It was there also argued that the express exception allowing ballots to be opened and re-counted in election contests excluded all other exceptions. In overruling that contention this court pointed out that the exception is by way *448of a “proviso” and does not provide that in no event, except in case of election contest, shall the ballots be opened and examined. While it is, in that opinion, recognized that the General Assembly has the power to provide that ballots shall not be opened or inspected for any other purpose and that, had it done so, such ballots could not be produced as evidence before a court or grand jury in any case not involving an election contest, yet it was also held that a consideration of the general Election laws with the City Election act, the latter of which was revised and reenacted in 1899, discloses that the legislature did not intend to limit the exceptions to the provisions requiring the destruction of the ballots to the election contests only; that this is shown by section 5 of article 6 of the City Election act, as reenacted, which provides that making false canvass or false return or other acts therein designated shall constitute a felony, and that as the Ballot act of 1891 is to be construed with the City Election act, with the intent expressed in section 5 of article 6 to provide punishment for the offenses therein enumerated, it is clear and unmistakable that the ballots, which would always constitute the best, and, in many cases, the only evidence of commission of the offense charged, were to be used in the prosecution of violations of the election lavrs. It was also pointed out that as the General Assembly did not indicate the ballots were not to be used in such cases it would be absurd to hold that although the ballots were highest and best evidence to be used in prosecutions under section 5 of article 6 it was not the intent of the City Election act that they should be preserved and opened for that purpose; that section 5 of article 6 of the City Election act and section 27 of the Ballot act (paragraph 316, supra) must be construed together and if there be any repugnancy section 27 must give way to the provisions of the City Election act since it was reenacted after section 27 of the Ballot act.

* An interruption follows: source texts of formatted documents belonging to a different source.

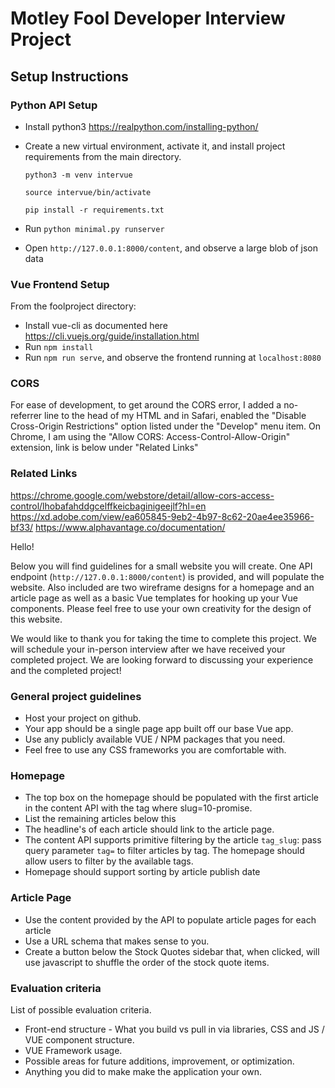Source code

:# Motley Fool Developer Interview Project
## Setup Instructions
### Python API Setup
* Install python3 https://realpython.com/installing-python/
* Create a new virtual environment, activate it, and install project requirements from the main directory.

    `python3 -m venv intervue`

    `source intervue/bin/activate`

    `pip install -r requirements.txt`

* Run `python minimal.py runserver`
* Open `http://127.0.0.1:8000/content`, and observe a large blob of json data 


### Vue Frontend Setup
From the foolproject directory:
* Install vue-cli as documented here https://cli.vuejs.org/guide/installation.html
* Run `npm install`
* Run `npm run serve`, and observe the frontend running at `localhost:8080`

### CORS
For ease of development, to get around the CORS error, I added a no-referrer line to the head of my HTML and in Safari, enabled the "Disable Cross-Origin Restrictions" option listed under the "Develop" menu item. On Chrome, I am using the "Allow CORS: Access-Control-Allow-Origin" extension, link is below under "Related Links"

### Related Links
https://chrome.google.com/webstore/detail/allow-cors-access-control/lhobafahddgcelffkeicbaginigeejlf?hl=en
https://xd.adobe.com/view/ea605845-9eb2-4b97-8c62-20ae4ee35966-bf33/
https://www.alphavantage.co/documentation/


Hello!

Below you will find guidelines for a small website you will create. One API endpoint (`http://127.0.0.1:8000/content`) is provided, and will populate the website.
Also included are two wireframe designs for a homepage and an article page as well as a basic Vue templates for hooking up your Vue components.
Please feel free to use your own creativity for the design of this website.

We would like to thank you for taking the time to complete this project. We will schedule your in-person interview after we have received your completed project.
We are looking forward to discussing your experience and the completed project!

### General project guidelines
* Host your project on github.
* Your app should be a single page app built off our base Vue app.
* Use any publicly available VUE / NPM packages that you need.
* Feel free to use any CSS frameworks you are comfortable with.

### Homepage
* The top box on the homepage should be populated with the first article in the content API with the tag where slug=10-promise.
* List the remaining articles below this
* The headline's of each article should link to the article page.
* The content API supports primitive filtering by the article `tag_slug`: pass query parameter `tag=` to filter
articles by tag. The homepage should allow users to filter by the available tags.
* Homepage should support sorting by article publish date

### Article Page
* Use the content provided by the API to populate article pages for each article
* Use a URL schema that makes sense to you.
* Create a button below the Stock Quotes sidebar that, when clicked, will use javascript to shuffle the order of the stock quote
items.

### Evaluation criteria
List of possible evaluation criteria.
* Front-end structure - What you build vs pull in via libraries, CSS and JS / VUE component structure.
* VUE Framework usage.
* Possible areas for future additions, improvement, or optimization.
* Anything you did to make make the application your own.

*449Counsel for plaintiff says that the later reenactment of the Election act does not make it an act pássed after section 27 of the Ballot law, because it was but a reenactment of an act passed before section 27. However that may be. the fact remains that the reenactment of section 5 of article 6 of the City Election act after the passing of section 27 of the Ballot law must be considered as the last expression of the General Assembly on the subject, and it would be absurd to say that notwithstanding the reenactment of the provisions of a statute after the passage of an act inconsistent with such statute, the latter is to have no effect, because it was but the reenactment of an act passed before the passage of such inconsistent act. Although nearly twenty-five years have elapsed since the decision in People v. Lueders, supra, during which time it is presumed that the General Assembly knew of the view of this court on the matter, yet no act had been passed by that bod)' indicating that the provisions of section 27 of the Ballot act are to be construed strictly and as mandatory.

It is well pointed out by the Supreme Court of Louisiana in State v. Baker, 64 So. 993, that: “So long as the right to prosecute for the crime is not prescribed, the right of the State to preserve the evidence by which the commission of the crime is to be established cannot possibly be prescribed. In other words, it would be an entirely unreasonable and inadmissible construction upon said statute, and giving it an operation certainly never contemplated by the legislature, to hold that the evidence, by which a crime is to be established and the criminal brought to justice, is to be destroyed. True, the statute apparently so requires, but there could not possibly be any reason for such a thing, whereas, there stands against it an obvious and most powerful reason, a reason of paramount importance to society, that the evidence of a crime should not be destroyed, and therefore we repeat that to hold that these ballots actually and presently *450needed as they are, as evidence in a criminal proceeding, set on foot by the law officers of the State, should be destroyed, would be to adopt a construction manifestly never contemplated by the legislature.”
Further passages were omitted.